PIRUETAS VENCIDAS AOS PÉS DO LOUCO - Manoel Ferreira


Não apenas palavras que se perdem, que seguem a poeira de curvas longínquas...

Que o humor seja negro disto não tenho a menor dúvida, mas, sabendo trabalhar adquire um valor e um sentido. Dois homossexuais estavam sentados numa esquina, quando passou um homem esbelto, estatura um pouco além da mediana, muito bem vestido. Um dos homossexuais, tendo sido vítima de acidente automobilístico, teve de cortar as pernas à altura do joelho, logo se manifestou com a passagem do homem, dizendo que era um homem muito gostoso, um homem esbelto, pele clara e tenra. Chegou até a estralar a língua para enfatizar mais o seu tesão pelo transeunte. O outro homossexual, cego de nascença, percebendo as verdadeiras intenções do amigo, sugeriu-lhe então que corresse atrás do homem a quem se referia com tanta água na boca.

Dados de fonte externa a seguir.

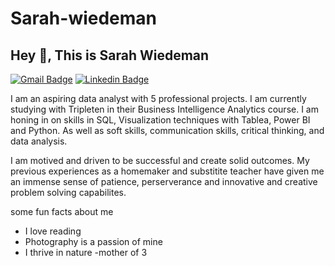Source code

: # Sarah-wiedeman
## Hey 👋, This is Sarah Wiedeman
[![Gmail Badge](https://img.shields.io/badge/-wiedemansarah@gmail.com-c14438?style=flat&logo=Gmail&logoColor=white&link=mailto:wiedemansarah@gmail.com)](mailto:wiedemansarah@gmail.com) 
[![Linkedin Badge](https://img.shields.io/badge/-sarahwiedeman-0072b1?style=flat&logo=Linkedin&logoColor=white&link=https://www.linkedin.com/in/sarahwiedeman/)](https://www.linkedin.com/in/sarahwiedeman/) <p align='left'>


I am an aspiring data analyst with 5 professional projects. I am currently studying with Tripleten in their Business Intelligence Analytics course. I am honing in on skills in SQL, Visualization techniques with Tablea, Power BI and Python. As well as soft skills, communication skills, critical thinking, and data analysis. 

I am motived and driven to be successful and create solid outcomes. My previous experiences as a homemaker and substitite teacher have given me an immense sense of patience, perserverance and innovative and creative problem solving capabilites. 

some fun facts about me
- I love reading
- Photography is a passion of mine
- I thrive in nature 
-mother of 3 </p>
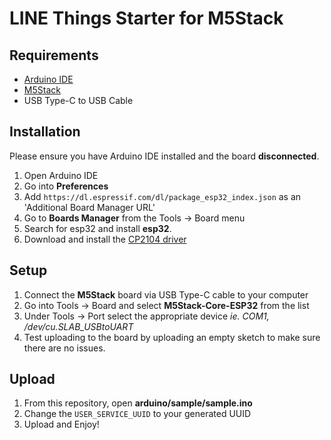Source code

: # LINE Things Starter for M5Stack

## Requirements
* [Arduino IDE](https://www.arduino.cc/en/Main/Software)
* [M5Stack](http://m5stack.com/)
* USB Type-C to USB Cable

## Installation
Please ensure you have Arduino IDE installed and the board **disconnected**.

1. Open Arduino IDE
2. Go into **Preferences**
3. Add `https://dl.espressif.com/dl/package_esp32_index.json` as an 'Additional Board Manager URL'
4. Go to **Boards Manager** from the Tools -> Board menu
5. Search for esp32 and install **esp32**.
6. Download and install the [CP2104 driver](https://www.silabs.com/products/development-tools/software/usb-to-uart-bridge-vcp-drivers)

## Setup
1. Connect the **M5Stack** board via USB Type-C cable to your computer
2. Go into Tools -> Board and select **M5Stack-Core-ESP32** from the list
3. Under Tools -> Port select the appropriate device *ie. COM1, /dev/cu.SLAB_USBtoUART*
4. Test uploading to the board by uploading an empty sketch to make sure there are no issues.

## Upload
1. From this repository, open **arduino/sample/sample.ino**
2. Change the `USER_SERVICE_UUID` to your generated UUID
3. Upload and Enjoy!

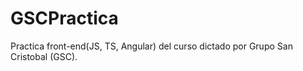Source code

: # GSCPractica
Practica front-end(JS, TS, Angular) del curso dictado por Grupo San Cristobal (GSC). 
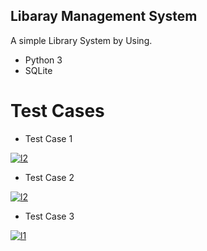 ## Libaray Management System
A simple Library System by Using.
* Python 3
* SQLite

# Test Cases

* Test Case 1

<a href="https://imgbb.com/"><img src="https://i.ibb.co/4mPVFzc/l2.png" alt="l2" border="0"></a>

* Test Case 2

<a href="https://imgbb.com/"><img src="https://i.ibb.co/x2jk06r/l2.png" alt="l2" border="0"></a>

* Test Case 3

<a href="https://ibb.co/2NmLXfk"><img src="https://i.ibb.co/VmrhXPq/l1.png" alt="l1" border="0"></a>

Palavras ditas neste humor negro expressam e fazem chorar os homens perdidos em cada sombra das árvores de morangos silvestres, quando deveriam fazer sorrir os indivíduos em cada instante de suas vidas. Dito de passagem, estive eu a fazer caminhada, quando observei um homem com uma perna amputada, sem muleta, pulando, jogando bola com os amigos. Ainda lhe disse que estava eu muito emocionado com o que estava fazendo, merecia os meus parabéns. Respondeu-me com um sorriso nos lábios que a vida não pode parar. Continuei a caminhada. Retornando o rapaz continuava jogando bola com os amigos, mas naquele momento já com a sua muleta. De novo, repeti que estava de parabéns, a vida não podia mesmo parar. Sorriu e continuou a jogar a sua bola.

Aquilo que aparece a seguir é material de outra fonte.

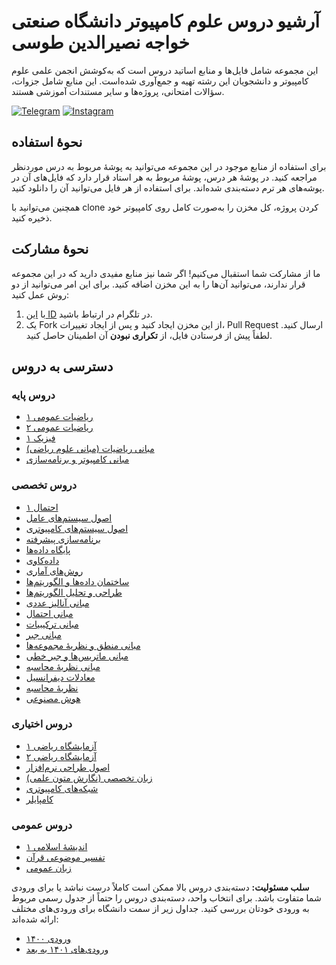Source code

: # آرشیو دروس علوم کامپیوتر دانشگاه صنعتی خواجه نصیرالدین طوسی
این مجموعه شامل فایل‌ها و منابع اساتید دروس است که به‌کوشش انجمن علمی علوم کامپیوتر و دانشجویان این رشته تهیه و جمع‌آوری شده‌است. این منابع شامل جزوات، سؤالات امتحانی، پروژه‌ها و سایر مستندات آموزشی هستند.

[![Telegram](https://img.shields.io/badge/Telegram-2CA5E0?style=for-the-badge&logo=telegram&logoColor=white)](https://t.me/KNTU_CSSA)
[![Instagram](https://img.shields.io/badge/Instagram-E4405F?style=for-the-badge&logo=instagram&logoColor=white)](https://instagram.com/kntu_cssa)

## نحوهٔ استفاده
برای استفاده از منابع موجود در این مجموعه می‌توانید به پوشهٔ مربوط به درس موردنظر مراجعه کنید. در پوشهٔ هر درس، پوشهٔ مربوط به هر استاد قرار دارد که فایل‌های آن در پوشه‌های هر ترم دسته‌بندی شده‌اند. برای استفاده از هر فایل می‌توانید آن را دانلود کنید.

همچنین می‌توانید با clone کردن پروژه، کل مخزن را به‌صورت کامل روی کامپیوتر خود ذخیره کنید.
## نحوهٔ مشارکت  
ما از مشارکت شما استقبال می‌کنیم! اگر شما نیز منابع مفیدی دارید که در این مجموعه قرار ندارند، می‌توانید آن‌ها را به این مخزن اضافه کنید. برای این امر می‌توانید از دو روش عمل کنید:  
1. با [این ID](https://t.me/heliataromi) در تلگرام در ارتباط باشید.
2. یک Fork از این مخزن ایجاد کنید و پس از ایجاد تغییرات، Pull Request ارسال کنید.
لطفاً پیش از فرستادن فایل، از **تکراری نبودن** آن اطمینان حاصل کنید.
## دسترسی به دروس
### دروس پایه
- [ریاضیات عمومی ۱](./ریاضیات%20عمومی%20۱/)
- [ریاضیات عمومی ۲](./ریاضیات%20عمومی%20۲/)
- [فیزیک ۱](./فیزیک%20۱/)
- [مبانی ریاضیات (مبانی علوم ریاضی)](./مبانی%20ریاضیات%20(مبانی%20علوم%20ریاضی)/)
- [مبانی کامپیوتر و برنامه‌سازی](./مبانی%20کامپیوتر%20و%20برنامه%E2%80%8Cسازی/)

### دروس تخصصی
- [احتمال ۱](./احتمال%20۱/)
- [اصول سیستم‌های عامل](./اصول%20سیستم%E2%80%8Cهای%20عامل/)
- [اصول سیستم‌های کامپیوتری](./اصول%20سیستم%E2%80%8Cهای%20کامپیوتری/)
- [برنامه‌سازی پیشرفته](./برنامه%E2%80%8Cسازی%20پیشرفته/)
- [پایگاه داده‌ها](./پایگاه%20داده%E2%80%8Cها/)
- [داده‌کاوی](./داده%E2%80%8Cکاوی/)
- [روش‌های آماری](./روش%E2%80%8Cهای%20آماری/)
- [ساختمان داده‌ها و الگوریتم‌ها](./ساختمان%20داده%E2%80%8Cها%20و%20الگوریتم%E2%80%8Cها/)
- [طراحی و تحلیل الگوریتم‌ها](./طراحی%20و%20تحلیل%20الگوریتم%E2%80%8Cها/)
- [مبانی آنالیز عددی](./مبانی%20آنالیز%20عددی/)
- [مبانی احتمال](./مبانی%20احتمال/)
- [مبانی ترکیبیات](./مبانی%20ترکیبیات/)
- [مبانی جبر](./مبانی%20جبر/)
- [مبانی منطق و نظریهٔ مجموعه‌ها](./مبانی%20منطق%20و%20نظریهٔ%20مجموعه%E2%80%8Cها/)
- [مبانی ماتریس‌ها و جبر خطی](./مبانی%20ماتریس%E2%80%8Cها%20و%20جبر%20خطی/)
- [مبانی نظریهٔ محاسبه](./مبانی%20نظریهٔ%20محاسبه/)
- [معادلات دیفرانسیل](./معادلات%20دیفرانسیل/)
- [نظریهٔ محاسبه](./نظریهٔ%20محاسبه/)
- [هوش مصنوعی](./هوش%20مصنوعی/)


### دروس اختیاری
- [آزمایشگاه ریاضی ۱](./آزمایشگاه%20ریاضی%20۱/)
- [آزمایشگاه ریاضی ۲](./آزمایشگاه%20ریاضی%20۲/)
- [اصول طراحی نرم‌افزار](./اصول%20طراحی%20نرم%E2%80%8Cافزار/)
- [زبان تخصصی (نگارش متون علمی)](./زبان%20تخصصی%20(نگارش%20متون%20علمی)/)
- [شبکه‌های کامپیوتری](./شبکه%E2%80%8Cهای%20کامپیوتری/)
- [کامپایلر](./کامپایلر/)

### دروس عمومی
- [اندیشهٔ اسلامی ۱](./اندیشهٔ%20اسلامی%20۱/)
- [تفسیر موضوعی قرآن](./تفسیر%20موضوعی%20قرآن)
- [زبان عمومی](./زبان%20عمومی/)

**سلب مسئولیت:** دسته‌بندی دروس بالا ممکن است کاملاً درست نباشد یا برای ورودی شما متفاوت باشد. برای انتخاب واحد، دسته‌بندی دروس را حتماً از جدول رسمی مربوط به ورودی خودتان بررسی کنید. جداول زیر از سمت دانشگاه برای ورودی‌های مختلف ارائه شده‌اند:
- [ورودی ۱۴۰۰](./جدول%20پیشنهادی%20دروس%20ورودی%20۱۴۰۰.pdf/)
- [ورودی‌های ۱۴۰۱ به بعد](./جدول%20پیشنهادی%20دروس%20ورودی%20۱۴۰۱%20به%20بعد.pdf/)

Deixou-me, sim, bastante orgulhoso e feliz ouvir que a vida não podia parar, seguia o seu itinerário, palavras que mostravam muito mais sabedoria e inteligência que, se voltasse a ter as suas duas pernas, andando com alegria e felicidade. Sabia este jovem que na contemplação de cada momento no per-curso das horas tinidas pelos relógios, pelos sinos de uma vasta área de plantações, estaria elevando o espírito à busca de um sentimento que expressasse a vida, que não a deixasse inerte por causa de uma infelicidade.

Se não estivesse vendo a realidade nestes tons, devido à muitas discriminações e preconceitos, decepções e medos, ainda assim estaria buscando um modo de viver uma sensibilidade e uma habilidade que necessitam ser expressas, de uma emoção que a concha de mãos deixa escorrer pelos dedos.

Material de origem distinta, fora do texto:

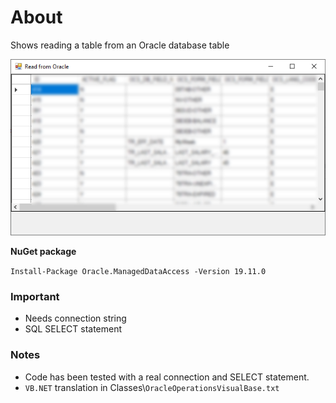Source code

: ﻿# About

Shows reading a table from an Oracle database table

![img](assets/FIGURE1.png)

**NuGet package**

`Install-Package Oracle.ManagedDataAccess -Version 19.11.0`

### Important

- Needs connection string
- SQL SELECT statement


### Notes

- Code has been tested with a real connection and SELECT statement.
- `VB.NET` translation in Classes\\`OracleOperationsVisualBase.txt`

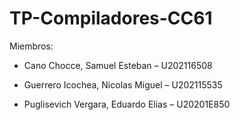 # TP-Compiladores-CC61

Miembros:

- Cano Chocce, Samuel Esteban –  U202116508 

- Guerrero Icochea, Nicolas Miguel – U202115535 

- Puglisevich Vergara, Eduardo Elias – U20201E850 
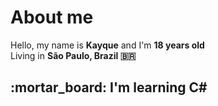 <h1>About me</h1>
Hello, my name is <strong>Kayque</strong> and I'm <strong>18 years old</strong></br>
Living in <strong>São Paulo, Brazil 🇧🇷</strong> </br>


<h2>:mortar_board: I'm learning C#</h2>
<!--
:black_square_button: C#</br>
:ballot_box_with_check:
-->
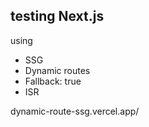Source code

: 
## testing Next.js

 using 
 <ul>
    <li>SSG</li>
    <li>Dynamic routes</li>
    <li>Fallback: true</li>
    <li>ISR</li>
 </ul>

dynamic-route-ssg.vercel.app/
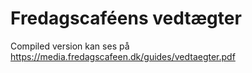 # Fredagscaféens vedtægter

Compiled version kan ses på https://media.fredagscafeen.dk/guides/vedtaegter.pdf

Continuando a caminhada, lembrou-me de a mamãe chamar-me a atenção, quando se me apresentava aos olhos alguém com alguma deficiência, dizendo-lhe eu: “Dinha, espia aquele homem sem os braços”. Dinha dizia-me que não ficasse olhando, a pessoa iria sentir-se muito infeliz. Ademais, não usasse em hipótese alguma o termo “espiar”. Algo muito vulgar e digno de pessoas sem qualquer sensibilidade. Aprendesse a sentir compaixão e solidariedade com todos os deficientes físicos e mentais.

De outro modo, não apenas observando o rapaz e a sua deficiência, disse-lhe que estava de parabéns por estar jogando bola com os amigos, aproveitando os bons momentos da vida, desfrutando da alegria e satisfação de uma reunião com aqueles que estima e gosta. 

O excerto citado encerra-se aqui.